--- Begin Message ---
- To: Debian Bugs <submit@bugs.debian.org>
- Cc: Sergio Visinoni <piffio@piffio.org>
- Subject: libc6: Occasional EPERM during first fread() following popen()
- From: Adam C Powell IV <hazelsct@debian.org>
- Date: Thu, 24 Mar 2005 05:00:27 +0900
- Message-id: <1111608027.3564.51.camel@p4-117-2.mit.edu>
Package: libc6
Version: 2.3.2.ds1-20
Greetings,
I have an MPI program which does a popen and fread, something like:
if (snprintf (filename, 999, "gunzip -c < %s.cpu%.4d.data",
basename, rank) > 999)
return 1;
if (!(infile = popen (filename, "r")))
return 1;
if (ferror (infile))
{
printf ("[%d] Pipe open has error %d\n", rank, ferror(infile));
fflush (stdout);
}
... some stuff ...
nmemb=fread (globalarray, sizeof (PetscScalar), gridpoints * dof, infile);
if (nmemb != gridpoints*dof)
{
printf ("[%d] ferror = %d\n", rank, ferror (infile));
fflush (stdout);
}
So, there seems to be no error in the popen, but on between one and five
CPUs out of about 20, the fread results in an EPERM error. On the other
cluster, the error is less frequent but still there. They're both
identically-configured Debian beowulfs using the diskless package and
mpich, though the one with fewer errors is made of dual AthlonXP 1.53
GHz boxes and the one with more errors of dual Opteron 240 boxes running
Debian stock -k7-smp kernels and 32-bit userland.

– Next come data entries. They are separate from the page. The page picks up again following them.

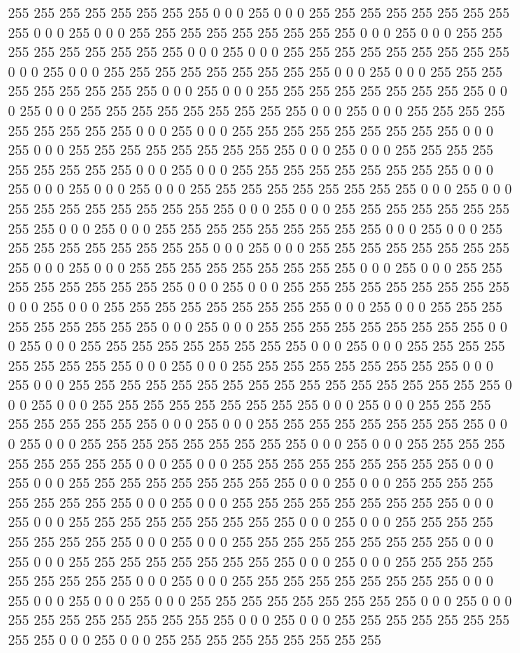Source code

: 255 255 255 255 255 255 255 255 0 0 0 255 0 0 0 255 255 255 255 255 255 255 255 255 0 0 0 255 0 0 0 255
255 255 255 255 255 255 255 255 0 0 0 255 0 0 0 255 255 255 255 255 255 255 255 255 0 0 0 255 0 0 0 255
255 255 255 255 255 255 255 255 0 0 0 255 0 0 0 255 255 255 255 255 255 255 255 255 0 0 0 255 0 0 0 255
255 255 255 255 255 255 255 255 0 0 0 255 0 0 0 255 255 255 255 255 255 255 255 255 0 0 0 255 0 0 0 255
255 255 255 255 255 255 255 255 0 0 0 255 0 0 0 255 255 255 255 255 255 255 255 255 0 0 0 255 0 0 0 255
255 255 255 255 255 255 255 255 0 0 0 255 0 0 0 255 255 255 255 255 255 255 255 255 0 0 0 255 0 0 0 255
255 255 255 255 255 255 255 255 0 0 0 255 0 0 0 255 255 255 255 255 255 255 255 255 0 0 0 255 0 0 0 255
0 0 0 255 0 0 0 255 255 255 255 255 255 255 255 255 0 0 0 255 0 0 0 255 255 255 255 255 255 255 255 255
0 0 0 255 0 0 0 255 255 255 255 255 255 255 255 255 0 0 0 255 0 0 0 255 255 255 255 255 255 255 255 255
0 0 0 255 0 0 0 255 255 255 255 255 255 255 255 255 0 0 0 255 0 0 0 255 255 255 255 255 255 255 255 255
0 0 0 255 0 0 0 255 255 255 255 255 255 255 255 255 0 0 0 255 0 0 0 255 255 255 255 255 255 255 255 255
0 0 0 255 0 0 0 255 255 255 255 255 255 255 255 255 0 0 0 255 0 0 0 255 255 255 255 255 255 255 255 255
0 0 0 255 0 0 0 255 255 255 255 255 255 255 255 255 0 0 0 255 0 0 0 255 255 255 255 255 255 255 255 255
0 0 0 255 0 0 0 255 255 255 255 255 255 255 255 255 0 0 0 255 0 0 0 255 255 255 255 255 255 255 255 255
0 0 0 255 0 0 0 255 255 255 255 255 255 255 255 255 0 0 0 255 0 0 0 255 255 255 255 255 255 255 255 255
255 255 255 255 255 255 255 255 0 0 0 255 0 0 0 255 255 255 255 255 255 255 255 255 0 0 0 255 0 0 0 255
255 255 255 255 255 255 255 255 0 0 0 255 0 0 0 255 255 255 255 255 255 255 255 255 0 0 0 255 0 0 0 255
255 255 255 255 255 255 255 255 0 0 0 255 0 0 0 255 255 255 255 255 255 255 255 255 0 0 0 255 0 0 0 255
255 255 255 255 255 255 255 255 0 0 0 255 0 0 0 255 255 255 255 255 255 255 255 255 0 0 0 255 0 0 0 255
255 255 255 255 255 255 255 255 0 0 0 255 0 0 0 255 255 255 255 255 255 255 255 255 0 0 0 255 0 0 0 255
255 255 255 255 255 255 255 255 0 0 0 255 0 0 0 255 255 255 255 255 255 255 255 255 0 0 0 255 0 0 0 255
255 255 255 255 255 255 255 255 0 0 0 255 0 0 0 255 255 255 255 255 255 255 255 255 0 0 0 255 0 0 0 255
255 255 255 255 255 255 255 255 0 0 0 255 0 0 0 255 255 255 255 255 255 255 255 255 0 0 0 255 0 0 0 255
0 0 0 255 0 0 0 255 255 255 255 255 255 255 255 255 0 0 0 255 0 0 0 255 255 255 255 255 255 255 255 255
0 0 0 255 0 0 0 255 255 255 255 255 255 255 255 255 0 0 0 255 0 0 0 255 255 255 255 255 255 255 255 255
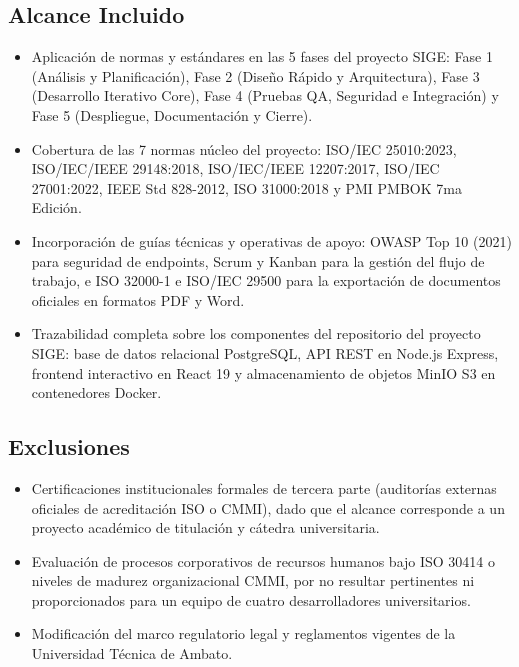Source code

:\documentclass[12pt,a4paper]{article}
\begin{document}
\subsection{Alcance Incluido}
\begin{itemize}[leftmargin=1.5em, itemsep=2pt]
    \item Aplicación de normas y estándares en las 5 fases del proyecto SIGE: Fase 1 (Análisis y Planificación), Fase 2 (Diseño Rápido y Arquitectura), Fase 3 (Desarrollo Iterativo Core), Fase 4 (Pruebas QA, Seguridad e Integración) y Fase 5 (Despliegue, Documentación y Cierre).
    \item Cobertura de las 7 normas núcleo del proyecto: ISO/IEC 25010:2023, ISO/IEC/IEEE 29148:2018, ISO/IEC/IEEE 12207:2017, ISO/IEC 27001:2022, IEEE Std 828-2012, ISO 31000:2018 y PMI PMBOK 7ma Edición.
    \item Incorporación de guías técnicas y operativas de apoyo: OWASP Top 10 (2021) para seguridad de endpoints, Scrum y Kanban para la gestión del flujo de trabajo, e ISO 32000-1 e ISO/IEC 29500 para la exportación de documentos oficiales en formatos PDF y Word.
    \item Trazabilidad completa sobre los componentes del repositorio del proyecto SIGE: base de datos relacional PostgreSQL, API REST en Node.js Express, frontend interactivo en React 19 y almacenamiento de objetos MinIO S3 en contenedores Docker.
\end{itemize}

\subsection{Exclusiones}
\begin{itemize}[leftmargin=1.5em, itemsep=2pt]
    \item Certificaciones institucionales formales de tercera parte (auditorías externas oficiales de acreditación ISO o CMMI), dado que el alcance corresponde a un proyecto académico de titulación y cátedra universitaria.
    \item Evaluación de procesos corporativos de recursos humanos bajo ISO 30414 o niveles de madurez organizacional CMMI, por no resultar pertinentes ni proporcionados para un equipo de cuatro desarrolladores universitarios.
    \item Modificación del marco regulatorio legal y reglamentos vigentes de la Universidad Técnica de Ambato.
\end{itemize}

\end{document}
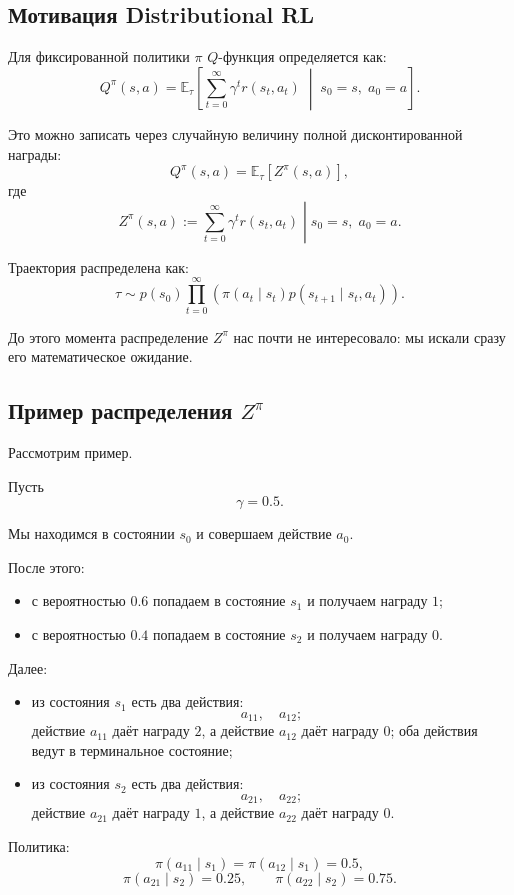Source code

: \documentclass[12pt,a4paper]{article}
\begin{document}
\subsection{Мотивация Distributional RL}

Для фиксированной политики $\pi$ $Q$-функция определяется как:
\[
Q^\pi(s,a)
=
\mathbb E_\tau
\left[
\sum_{t=0}^{\infty}
\gamma^t r(s_t,a_t)
\;\middle|\;
s_0=s,\;a_0=a
\right].
\]

Это можно записать через случайную величину полной дисконтированной награды:
\[
Q^\pi(s,a)
=
\mathbb E_\tau
\left[
Z^\pi(s,a)
\right],
\]
где
\[
Z^\pi(s,a)
:=
\left.
\sum_{t=0}^{\infty}
\gamma^t r(s_t,a_t)
\;\right|\;
s_0=s,\;a_0=a.
\]

Траектория распределена как:
\[
\tau
\sim
p(s_0)
\prod_{t=0}^{\infty}
\left(
\pi(a_t\mid s_t)
p(s_{t+1}\mid s_t,a_t)
\right).
\]

До этого момента распределение $Z^\pi$ нас почти не интересовало: мы искали сразу его математическое ожидание.

\subsection{Пример распределения $Z^\pi$}

Рассмотрим пример.

Пусть
\[
\gamma = 0.5.
\]

Мы находимся в состоянии $s_0$ и совершаем действие $a_0$.

После этого:
\begin{itemize}
    \item с вероятностью $0.6$ попадаем в состояние $s_1$ и получаем награду $1$;
    \item с вероятностью $0.4$ попадаем в состояние $s_2$ и получаем награду $0$.
\end{itemize}

Далее:
\begin{itemize}
    \item из состояния $s_1$ есть два действия:
    \[
    a_{11},\quad a_{12};
    \]
    действие $a_{11}$ даёт награду $2$, а действие $a_{12}$ даёт награду $0$; оба действия ведут в терминальное состояние;

    \item из состояния $s_2$ есть два действия:
    \[
    a_{21},\quad a_{22};
    \]
    действие $a_{21}$ даёт награду $1$, а действие $a_{22}$ даёт награду $0$.
\end{itemize}

Политика:
\[
\pi(a_{11}\mid s_1)
=
\pi(a_{12}\mid s_1)
=
0.5,
\]
\[
\pi(a_{21}\mid s_2)
=
0.25,
\qquad
\pi(a_{22}\mid s_2)
=
0.75.
\]
\end{document}
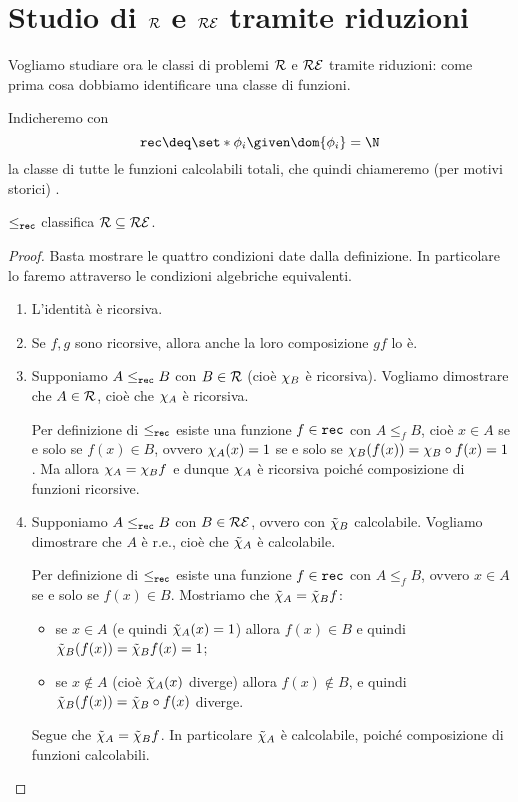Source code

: \section{Studio di \texorpdfstring{$\mathcal{R}$ e $\mathcal{RE}$}{R e RE} tramite riduzioni}

Vogliamo studiare ora le classi di problemi $\mathcal{R}$ e $\mathcal{RE}$ tramite riduzioni: come prima cosa dobbiamo identificare una classe di funzioni. 

\begin{definition}
    Indicheremo con \[
        \rec \deq \set*{\phi_i \given \dom{\phi_i} = \N}
    \] la classe di tutte le funzioni calcolabili totali, che quindi chiameremo (per motivi storici) .
\end{definition}

\begin{proposition}
    $\leq_{\texttt{rec}}$ classifica $\mathcal{R} \subseteq \mathcal{RE}$. 
\end{proposition}
\begin{proof}
    Basta mostrare le quattro condizioni date dalla definizione. In particolare lo faremo attraverso le condizioni algebriche equivalenti.
    \begin{enumerate}
        \item L'identità è ricorsiva.
        \item Se $f, g$ sono ricorsive, allora anche la loro composizione $gf$ lo è.
        \item Supponiamo $A \leq_{\texttt{rec}} B$ con $B \in \mathcal{R}$ (cioè $\chi_{B}$ è ricorsiva). Vogliamo dimostrare che $A \in \mathcal{R}$, cioè che $\chi_{A}$ è ricorsiva.
        
        Per definizione di $\leq_{\texttt{rec}}$ esiste una funzione $f \in \texttt{rec}$ con $A \leq_f B$, cioè $x \in A$ se e solo se $f(x) \in B$, ovvero $\chi_{A}(x) = 1$ se e solo se $\chi_{B}(f(x)) = \chi_{B} \circ f(x) = 1$. Ma allora $\chi_{A} = \chi_{B}f$ e dunque $\chi_{A}$ è ricorsiva poiché composizione di funzioni ricorsive.
        \item Supponiamo $A \leq_{\texttt{rec}} B$ con $B \in \mathcal{RE}$, ovvero con $\tilde{\chi}_{B}$ calcolabile. Vogliamo dimostrare che $A$ è r.e., cioè che $\tilde{\chi}_{A}$ è calcolabile.
        
        Per definizione di $\leq_{\texttt{rec}}$ esiste una funzione $f \in \texttt{rec}$ con $A \leq_f B$, ovvero $x \in A$ se e solo se $f(x) \in B$.
        Mostriamo che $\tilde{\chi}_{A} = \tilde{\chi}_{B}f$:
        \begin{itemize}
            \item se $x \in A$ (e quindi $\tilde{\chi}_{A}(x) = 1$) allora $f(x) \in B$ e quindi $\tilde{\chi}_{B}(f(x)) = \tilde{\chi}_{B}f(x) = 1$;
            \item se $x \notin A$ (cioè $\tilde{\chi}_{A}(x)$ diverge) allora $f(x) \notin B$, e quindi $\tilde{\chi}_{B}(f(x)) = \tilde{\chi}_{B} \circ f(x)$ diverge.
        \end{itemize}
        
        Segue che $\tilde{\chi}_{A} = \tilde{\chi}_{B}f$. In particolare $\tilde{\chi}_{A}$ è calcolabile, poiché composizione di funzioni calcolabili.  \qedhere
    \end{enumerate}
\end{proof}

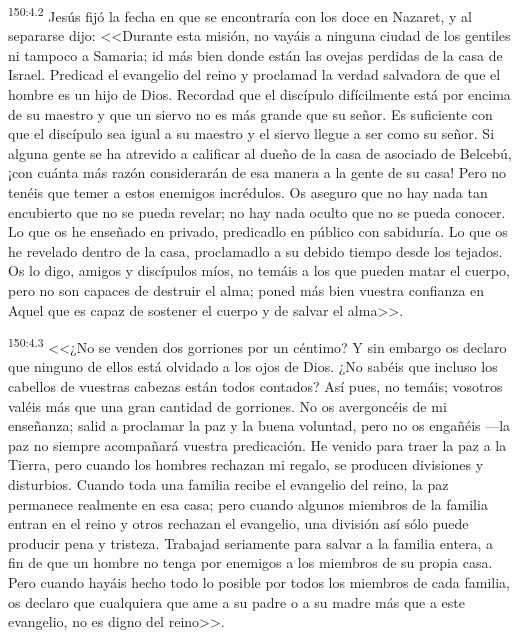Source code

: \par 
\textsuperscript{150:4.2} Jesús fijó la fecha en que se encontraría con los doce en Nazaret, y al separarse dijo: <<Durante esta misión, no vayáis a ninguna ciudad de los gentiles ni tampoco a Samaria; id más bien donde están las ovejas perdidas de la casa de Israel. Predicad el evangelio del reino y proclamad la verdad salvadora de que el hombre es un hijo de Dios. Recordad que el discípulo difícilmente está por encima de su maestro y que un siervo no es más grande que su señor. Es suficiente con que el discípulo sea igual a su maestro y el siervo llegue a ser como su señor. Si alguna gente se ha atrevido a calificar al dueño de la casa de asociado de Belcebú, ¡con cuánta más razón considerarán de esa manera a la gente de su casa! Pero no tenéis que temer a estos enemigos incrédulos. Os aseguro que no hay nada tan encubierto que no se pueda revelar; no hay nada oculto que no se pueda conocer. Lo que os he enseñado en privado, predicadlo en público con sabiduría. Lo que os he revelado dentro de la casa, proclamadlo a su debido tiempo desde los tejados. Os lo digo, amigos y discípulos míos, no temáis a los que pueden matar el cuerpo, pero no son capaces de destruir el alma; poned más bien vuestra confianza en Aquel que es capaz de sostener el cuerpo y de salvar el alma>>.

\par 
\textsuperscript{150:4.3} <<¿No se venden dos gorriones por un céntimo? Y sin embargo os declaro que ninguno de ellos está olvidado a los ojos de Dios. ¿No sabéis que incluso los cabellos de vuestras cabezas están todos contados? Así pues, no temáis; vosotros valéis más que una gran cantidad de gorriones. No os avergoncéis de mi enseñanza; salid a proclamar la paz y la buena voluntad, pero no os engañéis ---la paz no siempre acompañará vuestra predicación. He venido para traer la paz a la Tierra, pero cuando los hombres rechazan mi regalo, se producen divisiones y disturbios. Cuando toda una familia recibe el evangelio del reino, la paz permanece realmente en esa casa; pero cuando algunos miembros de la familia entran en el reino y otros rechazan el evangelio, una división así sólo puede producir pena y tristeza. Trabajad seriamente para salvar a la familia entera, a fin de que un hombre no tenga por enemigos a los miembros de su propia casa. Pero cuando hayáis hecho todo lo posible por todos los miembros de cada familia, os declaro que cualquiera que ame a su padre o a su madre más que a este evangelio, no es digno del reino>>.

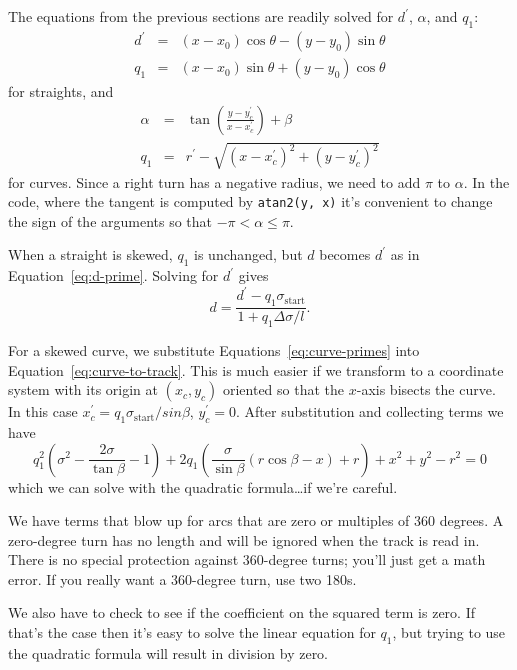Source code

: \documentclass{article}
\newcommand{\skewstart}{%
  \ensuremath{\sigma_\mathrm{start}}}
\begin{document}
The equations from the previous sections are readily solved for
$d^\prime$, $\alpha$, and $q_1$:
\begin{eqnarray}
  d^\prime & = & (x - x_0)\cos\theta - (y - y_0)\sin\theta \\
  q_1 & = & (x - x_0)\sin\theta + (y - y_0)\cos\theta \nonumber
\end{eqnarray}
for straights, and
\begin{eqnarray}
  \label{eq:curve-to-track}
  \alpha & = & \tan\left(\frac{y - y_c^\prime}{x - x_c^\prime}\right) + \beta \\
  q_1 & = & r^\prime - \sqrt{(x - x_c^\prime)^2 + (y - y_c^\prime)^2} \nonumber
\end{eqnarray}
for curves.  Since a right turn has a negative radius, we need to add
$\pi$ to $\alpha$.  In the code, where the tangent is computed by
\verb/atan2(y, x)/ it's convenient to change the sign of the arguments
so that $-\pi < \alpha \leq \pi$.

When a straight is skewed, $q_1$ is unchanged, but $d$ becomes
$d^\prime$ as in Equation~\ref{eq:d-prime}.  Solving for $d^\prime$
gives
\begin{equation}
  d = \frac{d^\prime - q_1 \skewstart}{1 + q_1\Delta\sigma/l}.
\end{equation}

For a skewed curve, we substitute Equations~\ref{eq:curve-primes} into
Equation~\ref{eq:curve-to-track}.  This is much easier if we transform
to a coordinate system with its origin at $(x_c, y_c)$ oriented so
that the $x$-axis bisects the curve.  In this case $x_c^\prime = q_1
\skewstart / sin\beta$, $y_c^\prime = 0$.  After substitution and
collecting terms we have
\begin{equation}
  \label{eq:q1-solution}
  q_1^2\left(\sigma^2 - \frac{2\sigma}{\tan\beta} - 1\right) 
  + 2q_1\left(\frac{\sigma}{\sin\beta}(r\cos\beta - x) + r \right)
    + x^2 + y^2 - r^2 = 0
\end{equation}
which we can solve with the quadratic formula\ldots if we're careful.

We have terms that blow up for arcs that are zero or multiples of 360
degrees.  A zero-degree turn has no length and will be ignored when
the track is read in.  There is no special protection against
360-degree turns; you'll just get a math error.  If you really want a
360-degree turn, use two 180s. 

We also have to check to see if the coefficient on the squared term is
zero.  If that's the case then it's easy to solve the linear equation
for $q_1$, but trying to use the quadratic formula will result in
division by zero.
\end{document}

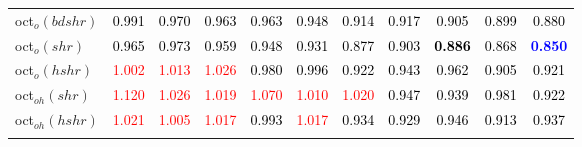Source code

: \begin{tabular}[t]{l|>{}cccc>{}c|ccccc}
oct$_o(bdshr)$ & \textcolor{black}{0.991} & \textcolor{black}{0.970} & \textcolor{black}{0.963} & \textcolor{black}{0.963} & \textcolor{black}{0.948} & \textcolor{black}{0.914} & \textcolor{black}{0.917} & \textcolor{black}{0.905} & \textcolor{black}{0.899} & \textcolor{black}{0.880}\\
oct$_o(shr)$ & \textcolor{black}{0.965} & \textcolor{black}{0.973} & \textcolor{black}{0.959} & \textcolor{black}{0.948} & \textcolor{black}{0.931} & \textcolor{black}{0.877} & \textcolor{black}{0.903} & \textcolor{black}{\textbf{0.886}} & \textcolor{black}{0.868} & \textcolor{blue}{\textbf{0.850}}\\
oct$_o(hshr)$ & \textcolor{red}{1.002} & \textcolor{red}{1.013} & \textcolor{red}{1.026} & \textcolor{black}{0.980} & \textcolor{black}{0.996} & \textcolor{black}{0.922} & \textcolor{black}{0.943} & \textcolor{black}{0.962} & \textcolor{black}{0.905} & \textcolor{black}{0.921}\\
oct$_{oh}(shr)$ & \textcolor{red}{1.120} & \textcolor{red}{1.026} & \textcolor{red}{1.019} & \textcolor{red}{1.070} & \textcolor{red}{1.010} & \textcolor{red}{1.020} & \textcolor{black}{0.947} & \textcolor{black}{0.939} & \textcolor{black}{0.981} & \textcolor{black}{0.922}\\
oct$_{oh}(hshr)$ & \textcolor{red}{1.021} & \textcolor{red}{1.005} & \textcolor{red}{1.017} & \textcolor{black}{0.993} & \textcolor{red}{1.017} & \textcolor{black}{0.934} & \textcolor{black}{0.929} & \textcolor{black}{0.946} & \textcolor{black}{0.913} & \textcolor{black}{0.937}\\
\bottomrule
{}\\
\end{tabular}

On the other hand, the same program earlier fopen()s a file whose path
and name are identical to the popen redirected input except for the
extension, and those work flawlessly.
machines.LINUX on the starting node (say node2) in both cases looks
something like:
node2
node2
node3
node3
etc.
Authentication is via NIS, whose master server (and NFS server for the
files in question) is outside of the "subnet" of these clusters,
something like:
node1 node2 node3 node1 node2 node3
\ | / \ | /
-SWITCH-- -SWITCH--
| |
headnode1 headnode2 NIS master/NFS server
| | |
-------------------SWITCH-------------------------Internet
This problem has since been corroborated by Sergio Visinoni who sees the
error sometimes when using fread() after popen() in a multithreaded
program.
Any ideas on what could be going wrong, or even how to debug this, would
be appreciated.
Thanks,
-Adam
--
GPG fingerprint: D54D 1AEE B11C CE9B A02B C5DD 526F 01E8 564E E4B6
Welcome to the best software in the world today cafe!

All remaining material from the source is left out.